Kitchen Notes: Locavores and Reality

Pretty much, yeah. Blurb:

The real problem with [the locavore idea]  isn't economic elitism but produce xenophobia. The locavore ideal is a world without trade, not only beyond national borders but even from the next state: no Florida oranges in Colorado or California grapes in New Mexico, no Vidalia onions in New York or summer spinach in Georgia.
Fully realized, that ideal would eliminate one of the great culinary advances of the past half century. Unripe peaches notwithstanding, today's supermarket produce departments are modern marvels. American grocery shoppers have choices that would have been unimaginable only a few decades ago. When I was growing up in the 1960s and 1970s, the only way to get fresh spinach or leaf lettuce was to plant a garden. Avocados were an exotic treat, asparagus came in a can, and pomegranates existed only in books.

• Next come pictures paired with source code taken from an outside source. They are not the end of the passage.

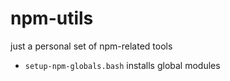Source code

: # npm-utils
just a personal set of npm-related tools

 - `setup-npm-globals.bash` installs global modules
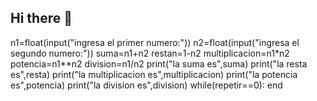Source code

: ## Hi there 👋
n1=float(input("ingresa el primer numero:"))
n2=float(input("ingresa el segundo numero:"))
suma=n1+n2
restan=1-n2
multiplicacion=n1*n2
potencia=n1**n2
division=n1/n2
print("la suma es",suma)
print("la resta es",resta)
print("la multiplicacion es",multiplicacion)
print("la potencia es",potencia)
print("la division es",division)
while(repetir==0):
end
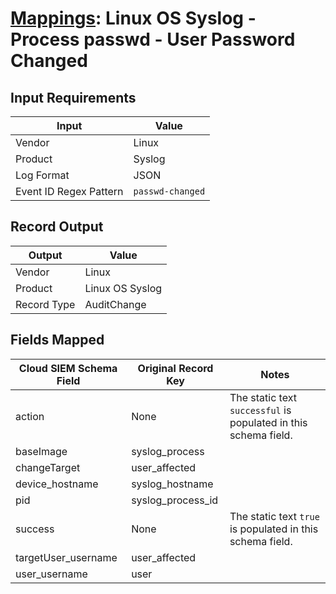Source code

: # [Mappings](README.md): Linux OS Syslog - Process passwd - User Password Changed

## Input Requirements

|Input|Value|
|-----|-----|
|Vendor|Linux|
|Product|Syslog|
|Log Format|JSON|
|Event ID Regex Pattern|`passwd-changed`|

## Record Output

|Output|Value|
|------|-----|
|Vendor|Linux|
|Product|Linux OS Syslog|
|Record Type|AuditChange|

## Fields Mapped

|Cloud SIEM Schema Field|Original Record Key|Notes|
|-----------------------|-------------------|-----|
|action|None|The static text `successful` is populated in this schema field.|
|baseImage|syslog_process||
|changeTarget|user_affected||
|device_hostname|syslog_hostname||
|pid|syslog_process_id||
|success|None|The static text `true` is populated in this schema field.|
|targetUser_username|user_affected||
|user_username|user||


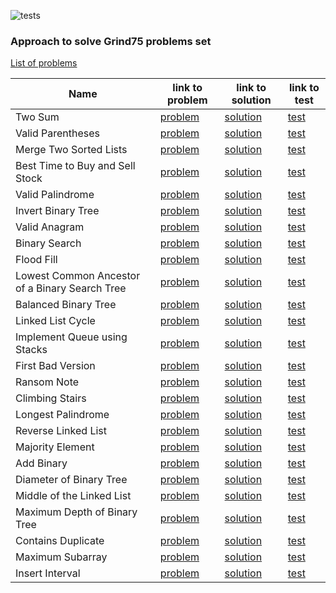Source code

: ![tests](https://github.com/13DaGGeR/grind75/actions/workflows/run-tests.yml/badge.svg)

### Approach to solve Grind75 problems set

[List of problems](https://www.techinterviewhandbook.org/grind75)


[//]: # (Problems list below)

| Name                                           | link to problem                                                         | link to solution                                                                 | link to test                                      |
|------------------------------------------------|-------------------------------------------------------------------------|----------------------------------------------------------------------------------|---------------------------------------------------|
| Two Sum                                        | [problem](https://leetcode.com/problems/two-sum/submissions/)           | [solution](./src/main/java/org/example/problems/two_sum/Solution.java)           | [test](./src/test/java/TwoSumTest.java)           |
| Valid Parentheses                              | [problem](https://leetcode.com/problems/valid-parentheses/submissions/) | [solution](./src/main/java/org/example/problems/valid_parentheses/Solution.java) | [test](./src/test/java/ValidParenthesesTest.java) |
| Merge Two Sorted Lists                         | [problem](https://leetcode.com/problems/merge-two-sorted-lists/) | [solution](./src/main/java/org/example/problems/merge_two_sorted_lists/Solution.java) | [test](./src/test/java/MergeTwoSortedListsTest.java) |
| Best Time to Buy and Sell Stock                | [problem](https://leetcode.com/problems/best-time-to-buy-and-sell-stock/) | [solution](./src/main/java/org/example/problems/best_time_to_buy_and_sell_stock/Solution.java) | [test](./src/test/java/BestTimeToBuyAndSellStockTest.java) |
| Valid Palindrome                               | [problem](https://leetcode.com/problems/valid-palindrome/) | [solution](./src/main/java/org/example/problems/best_time_to_buy_and_sell_stock/Solution.java) | [test](./src/test/java/BestTimeToBuyAndSellStockTest.java) |
| Invert Binary Tree                             | [problem](https://leetcode.com/problems/invert-binary-tree/) | [solution](./src/main/java/org/example/problems/invert_binary_tree/Solution.java) | [test](./src/test/java/InvertBinaryTreeTest.java) |
| Valid Anagram                                  | [problem](https://leetcode.com/problems/valid-anagram/) | [solution](./src/main/java/org/example/problems/valid_anagram/Solution.java) | [test](./src/test/java/ValidAnagramTest.java) |
| Binary Search                                  | [problem](https://leetcode.com/problems/binary-search/) | [solution](./src/main/java/org/example/problems/binary_search/Solution.java) | [test](./src/test/java/BinarySearchTest.java) |
| Flood Fill                                     | [problem](https://leetcode.com/problems/flood-fill/) | [solution](./src/main/java/org/example/problems/flood_fill/Solution.java) | [test](./src/test/java/FloodFillTest.java) |
| Lowest Common Ancestor of a Binary Search Tree | [problem](https://leetcode.com/problems/lowest-common-ancestor-of-a-binary-search-tree/) | [solution](./src/main/java/org/example/problems/lowest_common_ancestor_of_a_binary_search_tree/Solution.java) | [test](./src/test/java/LowestCommonAncestorOfABinarySearchTreeTest.java) |
| Balanced Binary Tree                           | [problem](https://leetcode.com/problems/balanced-binary-tree/) | [solution](./src/main/java/org/example/problems/balanced_binary_tree/Solution.java) | [test](./src/test/java/BalancedBinaryTreeTest.java) |
| Linked List Cycle                              | [problem](https://leetcode.com/problems/linked-list-cycle/) | [solution](./src/main/java/org/example/problems/linked_list_cycle/Solution.java) | [test](./src/test/java/LinkedListCycleTest.java) |
| Implement Queue using Stacks                   | [problem](https://leetcode.com/problems/implement-queue-using-stacks/) | [solution](./src/main/java/org/example/problems/implement_queue_using_stacks/Solution.java) | [test](./src/test/java/ImplementQueueUsingStacksTest.java) |
| First Bad Version                              | [problem](https://leetcode.com/problems/first-bad-version/) | [solution](./src/main/java/org/example/problems/first_bad_version/Solution.java) | [test](./src/test/java/FirstBadVersionTest.java) |
| Ransom Note                                    | [problem](https://leetcode.com/problems/ransom-note/) | [solution](./src/main/java/org/example/problems/ransom_note/Solution.java) | [test](./src/test/java/RansomNoteTest.java) |
| Climbing Stairs                                | [problem](https://leetcode.com/problems/climbing-stairs/) | [solution](./src/main/java/org/example/problems/climbing_stairs/Solution.java) | [test](./src/test/java/ClimbingStairsTest.java) |
| Longest Palindrome                             | [problem](https://leetcode.com/problems/longest-palindrome/) | [solution](./src/main/java/org/example/problems/longest_palindrome/Solution.java) | [test](./src/test/java/LongestPalindromeTest.java) |
| Reverse Linked List                            | [problem](https://leetcode.com/problems/reverse-linked-list/) | [solution](./src/main/java/org/example/problems/reverse_linked_list/Solution.java) | [test](./src/test/java/ReverseLinkedListTest.java) |
| Majority Element                               | [problem](https://leetcode.com/problems/majority-element/) | [solution](./src/main/java/org/example/problems/majority_element/Solution.java) | [test](./src/test/java/MajorityElementTest.java) |
| Add Binary                                     | [problem](https://leetcode.com/problems/add-binary/) | [solution](./src/main/java/org/example/problems/add_binary/Solution.java) | [test](./src/test/java/AddBinaryTest.java) |
| Diameter of Binary Tree                        | [problem](https://leetcode.com/problems/diameter-of-binary-tree/) | [solution](./src/main/java/org/example/problems/diameter_of_binary_tree/Solution.java) | [test](./src/test/java/DiameterOfBinaryTreeTest.java) |
| Middle of the Linked List                      | [problem](https://leetcode.com/problems/middle-of-the-linked-list/) | [solution](./src/main/java/org/example/problems/middle_of_the_linked_list/Solution.java) | [test](./src/test/java/MiddleOfTheLinkedListTest.java) |
| Maximum Depth of Binary Tree                   | [problem](https://leetcode.com/problems/maximum-depth-of-binary-tree/) | [solution](./src/main/java/org/example/problems/maximum_depth_of_binary_tree/Solution.java) | [test](./src/test/java/MaximumDepthOfBinaryTreeTest.java) |
| Contains Duplicate                             | [problem](https://leetcode.com/problems/contains-duplicate/) | [solution](./src/main/java/org/example/problems/contains_duplicate/Solution.java) | [test](./src/test/java/ContainsDuplicateTest.java) |
| Maximum Subarray                               | [problem](https://leetcode.com/problems/maximum-subarray/) | [solution](./src/main/java/org/example/problems/maximum_subarray/Solution.java) | [test](./src/test/java/MaximumSubarrayTest.java) |
| Insert Interval                                | [problem](https://leetcode.com/problems/insert-interval/) | [solution](./src/main/java/org/example/problems/insert_interval/Solution.java) | [test](./src/test/java/InsertIntervalTest.java) |
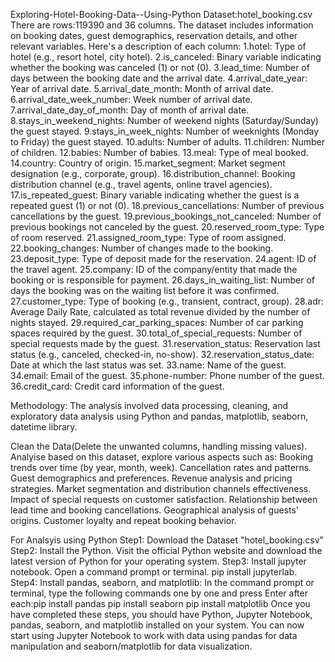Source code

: Exploring-Hotel-Booking-Data--Using-Python 
Dataset:hotel_booking.csv
There are rows:119390 and 36 columns. The dataset includes information on booking dates, guest demographics, reservation details, and other relevant variables. 
Here's a description of each column:
1.hotel: Type of hotel (e.g., resort hotel, city hotel).
2.is_canceled: Binary variable indicating whether the booking was canceled (1) or not (0).
3.lead_time: Number of days between the booking date and the arrival date.
4.arrival_date_year: Year of arrival date.
5.arrival_date_month: Month of arrival date.
6.arrival_date_week_number: Week number of arrival date.
7.arrival_date_day_of_month: Day of month of arrival date.
8.stays_in_weekend_nights: Number of weekend nights (Saturday/Sunday) the guest stayed.
9.stays_in_week_nights: Number of weeknights (Monday to Friday) the guest stayed.
10.adults: Number of adults.
11.children: Number of children.
12.babies: Number of babies.
13.meal: Type of meal booked.
14.country: Country of origin.
15.market_segment: Market segment designation (e.g., corporate, group).
16.distribution_channel: Booking distribution channel (e.g., travel agents, online travel agencies).
17.is_repeated_guest: Binary variable indicating whether the guest is a repeated guest (1) or not (0).
18.previous_cancellations: Number of previous cancellations by the guest.
19.previous_bookings_not_canceled: Number of previous bookings not canceled by the guest.
20.reserved_room_type: Type of room reserved.
21.assigned_room_type: Type of room assigned.
22.booking_changes: Number of changes made to the booking.
23.deposit_type: Type of deposit made for the reservation.
24.agent: ID of the travel agent.
25.company: ID of the company/entity that made the booking or is responsible for payment.
26.days_in_waiting_list: Number of days the booking was on the waiting list before it was confirmed.
27.customer_type: Type of booking (e.g., transient, contract, group).
28.adr: Average Daily Rate, calculated as total revenue divided by the number of nights stayed.
29.required_car_parking_spaces: Number of car parking spaces required by the guest.
30.total_of_special_requests: Number of special requests made by the guest.
31.reservation_status: Reservation last status (e.g., canceled, checked-in, no-show).
32.reservation_status_date: Date at which the last status was set.
33.name: Name of the guest.
34.email: Email of the guest.
35.phone-number: Phone number of the guest.
36.credit_card: Credit card information of the guest.

Methodology:
The analysis involved data processing, cleaning, and exploratory data analysis using Python and pandas, matplotlib, seaborn, datetime library.

Clean the Data(Delete the unwanted columns, handling missing values).
Analyise based on this dataset, explore various aspects such as:
Booking trends over time (by year, month, week).
Cancellation rates and patterns.
Guest demographics and preferences.
Revenue analysis and pricing strategies.
Market segmentation and distribution channels effectiveness.
Impact of special requests on customer satisfaction.
Relationship between lead time and booking cancellations.
Geographical analysis of guests' origins.
Customer loyalty and repeat booking behavior.

For Analsyis using Python
Step1: Download the Dataset "hotel_booking.csv"
Step2: Install the Python. Visit the official Python website and download the latest version of Python for your operating system.
Step3: Install jupyter notebook. Open a command prompt or terminal. pip install jupyterlab.
Step4: Install pandas, seaborn, and matplotlib:
In the command prompt or terminal, type the following commands one by one and press Enter after each:pip install pandas
pip install seaborn
pip install matplotlib
Once you have completed these steps, you should have Python, Jupyter Notebook, pandas, seaborn, and matplotlib installed on your system. You can now start using Jupyter Notebook to work with data using pandas for data manipulation and seaborn/matplotlib for data visualization.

Now my neighborhood supermarket sells five types of lettuce, plus spinach, endive, escarole, radicchio, frisée, rapini, three kinds of chard, mustard greens, dandelion greens and kale. That's not including all the cabbages—or, of course, the prewashed salads in a bag that have particularly boosted fresh-spinach purchases. In this ordinary produce department, you can buy not only avocados, asparagus and pomegranates, but everything from purple baby cauliflowers to spiky kiwano melons that look like some kind of scary deep-sea creature. Need portobello mushrooms, Japanese eggplant or organic ginger at 2 a.m.? The store is open 24/7.
This cornucopia of choice and convenience is a tribute to logistical ingenuity and gains from trade, the very progress the local-food movement is sworn to overturn. For those of us blessed with a Mediterranean climate, giving up imports means higher prices. For everyone else, it means a far more limited diet. New Yorkers sometimes complain about farmers' markets that seem to sell only varieties of apples. Were they expecting locally grown oranges and mangoes? Coffee and spices from the plantations of East Hampton?